Data excerpts

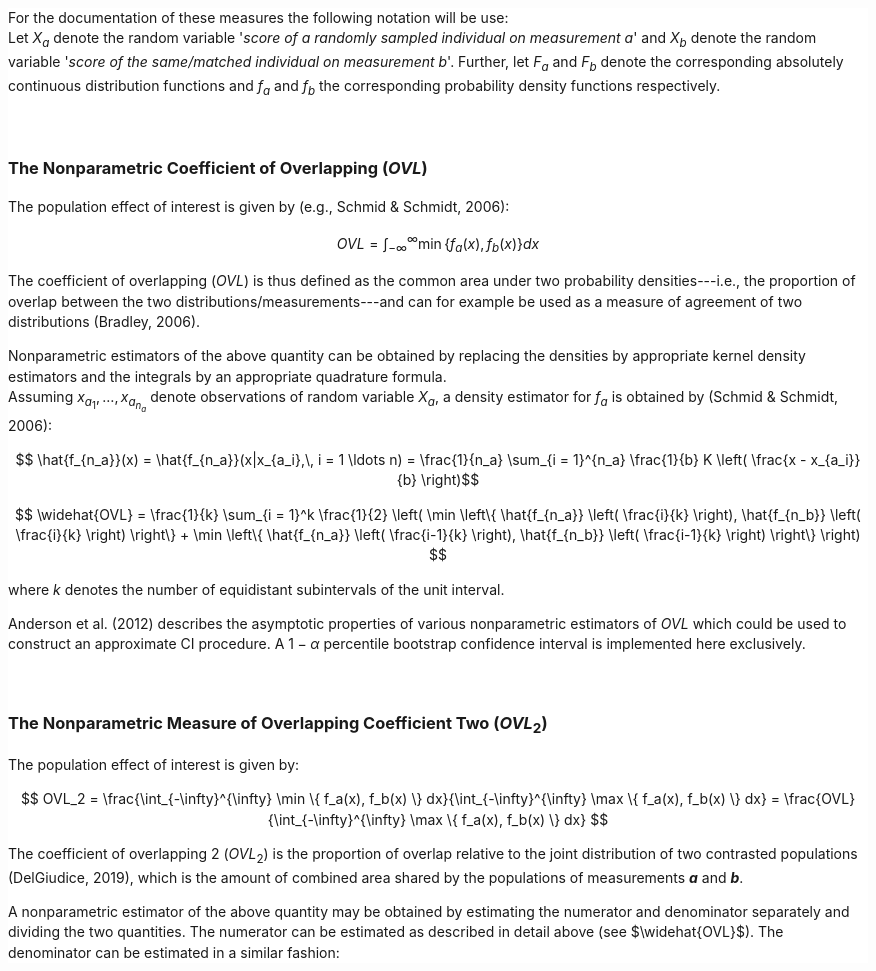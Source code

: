 For the documentation of these measures the following notation will be use:\
Let $X_a$ denote the random variable '*score of a randomly sampled individual on measurement a*' and $X_b$ denote the random variable '*score of the same/matched individual on measurement b*'. Further, let $F_a$ and $F_b$ denote the corresponding absolutely continuous distribution functions and $f_a$ and $f_b$ the corresponding probability density functions respectively.

<br>

<h3 id="DG_NP_OVL">

The Nonparametric Coefficient of Overlapping ($OVL$)

</h3>

The population effect of interest is given by (e.g., Schmid & Schmidt, 2006):

$$ OVL = \int_{-\infty}^{\infty} \min \{ f_a(x), f_b(x) \} dx $$

The coefficient of overlapping ($OVL$) is thus defined as the common area under two probability densities---i.e., the proportion of overlap between the two distributions/measurements---and can for example be used as a measure of agreement of two distributions (Bradley, 2006).

Nonparametric estimators of the above quantity can be obtained by replacing the densities by appropriate kernel density estimators and the integrals by an appropriate quadrature formula.\
Assuming $x_{a_1}, \ldots, x_{a_{n_a}}$ denote observations of random variable $X_a$, a density estimator for $f_a$ is obtained by (Schmid & Schmidt, 2006):

$$ \hat{f_{n_a}}(x) = \hat{f_{n_a}}(x|x_{a_i},\, i = 1 \ldots n) = \frac{1}{n_a}  \sum_{i = 1}^{n_a} \frac{1}{b} K \left( \frac{x - x_{a_i}}{b} \right)$$

$$ \widehat{OVL} = \frac{1}{k} \sum_{i = 1}^k \frac{1}{2} \left( \min \left\{ \hat{f_{n_a}}  \left( \frac{i}{k} \right), \hat{f_{n_b}} \left( \frac{i}{k} \right) \right\} + \min \left\{ \hat{f_{n_a}} \left( \frac{i-1}{k} \right), \hat{f_{n_b}} \left( \frac{i-1}{k} \right) \right\} \right) $$

where *k* denotes the number of equidistant subintervals of the unit interval.

Anderson et al. (2012) describes the asymptotic properties of various nonparametric estimators of $OVL$ which could be used to construct an approximate CI procedure. A $1 - \alpha$ percentile bootstrap confidence interval is implemented here exclusively.

<br>

<h3 id="DG_NP_OVL2">

The Nonparametric Measure of Overlapping Coefficient Two ($OVL_2$)

</h3>

The population effect of interest is given by:

$$ OVL_2 = \frac{\int_{-\infty}^{\infty} \min \{ f_a(x), f_b(x) \} dx}{\int_{-\infty}^{\infty} \max \{ f_a(x), f_b(x) \} dx} = \frac{OVL}{\int_{-\infty}^{\infty} \max \{ f_a(x), f_b(x) \} dx} $$

The coefficient of overlapping 2 ($OVL_2$) is the proportion of overlap relative to the joint distribution of two contrasted populations (DelGiudice, 2019), which is the amount of combined area shared by the populations of measurements ***a*** and ***b***.

A nonparametric estimator of the above quantity may be obtained by estimating the numerator and denominator separately and dividing the two quantities. The numerator can be estimated as described in detail above (see $\widehat{OVL}$). The denominator can be estimated in a similar fashion:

- _TASK OBJECTIVE_
Output the data exactly. Leave every picture out.

- _WRITTEN RESPONSE_
Source code

: For the documentation of these measures the following notation will be use:\
Let $X_a$ denote the random variable '*score of a randomly sampled individual on measurement a*' and $X_b$ denote the random variable '*score of the same/matched individual on measurement b*'. Further, let $F_a$ and $F_b$ denote the corresponding absolutely continuous distribution functions and $f_a$ and $f_b$ the corresponding probability density functions respectively.

<br>

<h3 id="DG_NP_OVL">

The Nonparametric Coefficient of Overlapping ($OVL$)

</h3>

The population effect of interest is given by (e.g., Schmid & Schmidt, 2006):

$$ OVL = \int_{-\infty}^{\infty} \min \{ f_a(x), f_b(x) \} dx $$

The coefficient of overlapping ($OVL$) is thus defined as the common area under two probability densities---i.e., the proportion of overlap between the two distributions/measurements---and can for example be used as a measure of agreement of two distributions (Bradley, 2006).

Nonparametric estimators of the above quantity can be obtained by replacing the densities by appropriate kernel density estimators and the integrals by an appropriate quadrature formula.\
Assuming $x_{a_1}, \ldots, x_{a_{n_a}}$ denote observations of random variable $X_a$, a density estimator for $f_a$ is obtained by (Schmid & Schmidt, 2006):

$$ \hat{f_{n_a}}(x) = \hat{f_{n_a}}(x|x_{a_i},\, i = 1 \ldots n) = \frac{1}{n_a}  \sum_{i = 1}^{n_a} \frac{1}{b} K \left( \frac{x - x_{a_i}}{b} \right)$$

$$ \widehat{OVL} = \frac{1}{k} \sum_{i = 1}^k \frac{1}{2} \left( \min \left\{ \hat{f_{n_a}}  \left( \frac{i}{k} \right), \hat{f_{n_b}} \left( \frac{i}{k} \right) \right\} + \min \left\{ \hat{f_{n_a}} \left( \frac{i-1}{k} \right), \hat{f_{n_b}} \left( \frac{i-1}{k} \right) \right\} \right) $$

where *k* denotes the number of equidistant subintervals of the unit interval.

Anderson et al. (2012) describes the asymptotic properties of various nonparametric estimators of $OVL$ which could be used to construct an approximate CI procedure. A $1 - \alpha$ percentile bootstrap confidence interval is implemented here exclusively.

<br>

<h3 id="DG_NP_OVL2">

The Nonparametric Measure of Overlapping Coefficient Two ($OVL_2$)

</h3>

The population effect of interest is given by:

$$ OVL_2 = \frac{\int_{-\infty}^{\infty} \min \{ f_a(x), f_b(x) \} dx}{\int_{-\infty}^{\infty} \max \{ f_a(x), f_b(x) \} dx} = \frac{OVL}{\int_{-\infty}^{\infty} \max \{ f_a(x), f_b(x) \} dx} $$

The coefficient of overlapping 2 ($OVL_2$) is the proportion of overlap relative to the joint distribution of two contrasted populations (DelGiudice, 2019), which is the amount of combined area shared by the populations of measurements ***a*** and ***b***.

A nonparametric estimator of the above quantity may be obtained by estimating the numerator and denominator separately and dividing the two quantities. The numerator can be estimated as described in detail above (see $\widehat{OVL}$). The denominator can be estimated in a similar fashion:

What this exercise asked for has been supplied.